With respect to the March 4 article "John Manjiro's U.S. home to become museum" and the claim that Manjiro (Manjiro Nakahama) may have been the first Japanese to visit North America, I would offer that he was perhaps more than 200 years late. The first encounters by Japanese with what would become U.S. territory is likely to have occurred in Florida. Japanese may have visited the peninsula long before setting foot in any other part of the United States, including California and Hawaii.

The earliest visitors to Florida were probably Hasekura Tsunenaga and the 180-member diplomatic mission that he led en route to Europe in 1614. Representing the feudal lord Date Masamune, Hasekura was Japan's first official envoy to travel outside of East Asia. Escorted by Spanish missionaries, he traveled across the Pacific Ocean to Acapulco and across Mexico to Veracruz, then on to Havana, Cuba, and up the east coasts of Florida and Georgia before crossing the Atlantic Ocean to Spain.

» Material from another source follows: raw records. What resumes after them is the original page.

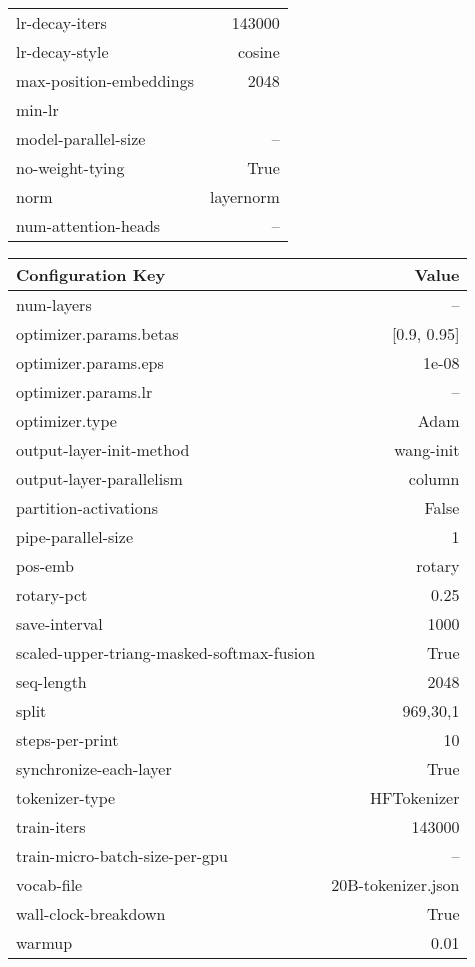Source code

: \documentclass{article}
\theoremstyle{plain}
\theoremstyle{definition}
\theoremstyle{remark}
\begin{document}
\begin{table}[!ht]
\begin{subtable}[h]{0.48\textwidth}
\begin{tabular}{lr}
    lr-decay-iters & 143000 \\
    lr-decay-style & cosine \\
    max-position-embeddings & 2048 \\
    min-lr &  \\
    model-parallel-size & -- \\
    no-weight-tying & True \\
    norm & layernorm \\
    num-attention-heads & -- \\\bottomrule
\end{tabular}
\end{subtable}
\begin{subtable}[h]{0.48\textwidth}
\begin{tabular}{lr}
    \toprule
    Configuration Key                               & Value \\
    \midrule
    num-layers & -- \\
    optimizer.params.betas & [0.9, 0.95] \\
    optimizer.params.eps & 1e-08 \\
    optimizer.params.lr & -- \\
    optimizer.type & Adam \\
    output-layer-init-method & wang-init \\
    output-layer-parallelism & column \\
    partition-activations & False \\
    pipe-parallel-size & 1 \\
    pos-emb & rotary \\
    rotary-pct & 0.25 \\
    save-interval & 1000 \\
    scaled-upper-triang-masked-softmax-fusion & True \\
    seq-length & 2048 \\
    split & 969,30,1\\
    steps-per-print & 10 \\
    synchronize-each-layer & True \\
    tokenizer-type & HFTokenizer \\
    train-iters & 143000 \\
    train-micro-batch-size-per-gpu & -- \\
    vocab-file & 20B-tokenizer.json \\
    wall-clock-breakdown & True \\
    warmup & 0.01 \\

\end{tabular}
\end{subtable}
\end{table}
\end{document}
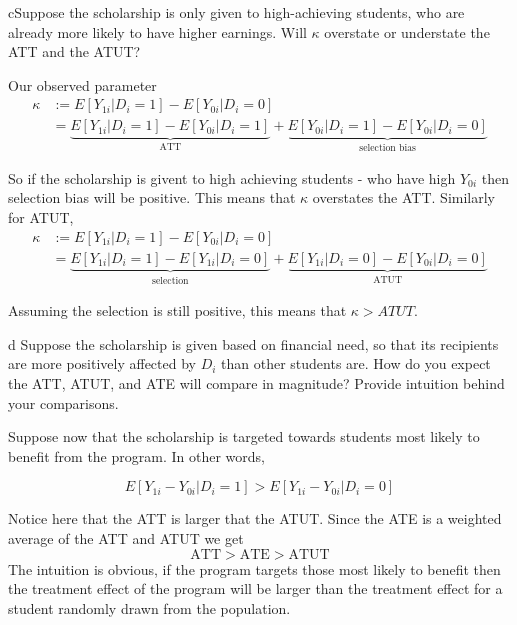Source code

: \documentclass{article}
\begin{document}
\begin{problem}{c}Suppose the scholarship is only given to high-achieving students, who are already more likely to have higher earnings. Will $\kappa$ overstate or understate the ATT and the ATUT?
\end{problem}
\begin{solution}
Our observed parameter
\begin{align*}
\kappa & :=E\left[Y_{1i}|D_{i}=1\right]-E\left[Y_{0i}|D_{i}=0\right]\\
 & =\underbrace{E\left[Y_{1i}|D_{i}=1\right]-E\left[Y_{0i}|D_{i}=1\right]}_{\text{ATT}}+\underbrace{E\left[Y_{0i}|D_{i}=1\right]-E\left[Y_{0i}|D_{i}=0\right]}_{\text{selection bias}}
\end{align*}

So if the scholarship is givent to high achieving students - who have
high $Y_{0i}$ then selection bias will be positive. This means that
$\kappa$ overstates the ATT. Similarly for ATUT,
\begin{align*}
\kappa & :=E\left[Y_{1i}|D_{i}=1\right]-E\left[Y_{0i}|D_{i}=0\right]\\
 & =\underbrace{E\left[Y_{1i}|D_{i}=1\right]-E\left[Y_{1i}|D_{i}=0\right]}_{\text{selection}}+\underbrace{E\left[Y_{1i}|D_{i}=0\right]-E\left[Y_{0i}|D_{i}=0\right]}_{\text{ATUT}}
\end{align*}

Assuming the selection is still positive, this means that $\kappa>ATUT$.
\end{solution}
\begin{problem}{d} Suppose the scholarship is given based on financial need, so that its recipients are more positively affected by $D_{i}$ than other students are. How do you expect the ATT, ATUT, and ATE will compare in magnitude? Provide intuition behind your comparisons.
\end{problem}
\begin{solution}
Suppose now that the scholarship is targeted towards students most
likely to benefit from the program. In other words,

\[
E\left[Y_{1i}-Y_{0i}|D_{i}=1\right]>E\left[Y_{1i}-Y_{0i}|D_{i}=0\right]
\]

Notice here that the ATT is larger that the ATUT. Since the ATE is
a weighted average of the ATT and ATUT we get
\[
\text{ATT}>\text{ATE}>\text{ATUT}
\]
The intuition is obvious, if the program targets those most likely
to benefit then the treatment effect of the program will be larger
than the treatment effect for a student randomly drawn from the population.
\end{solution}
\end{document}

The fact that St. Augustine, Florida, founded in 1565, provided the last opportunity for Spanish ships to take on supplies before heading to open sea made it a likely port of call for the Spanish galleons providing passage for the Japanese diplomats on the Atlantic leg of their journey.

Incidentally, in Florida the Morikami Museum and Japanese Gardens represent the only museum in the Americas devoted exclusively to Japanese culture.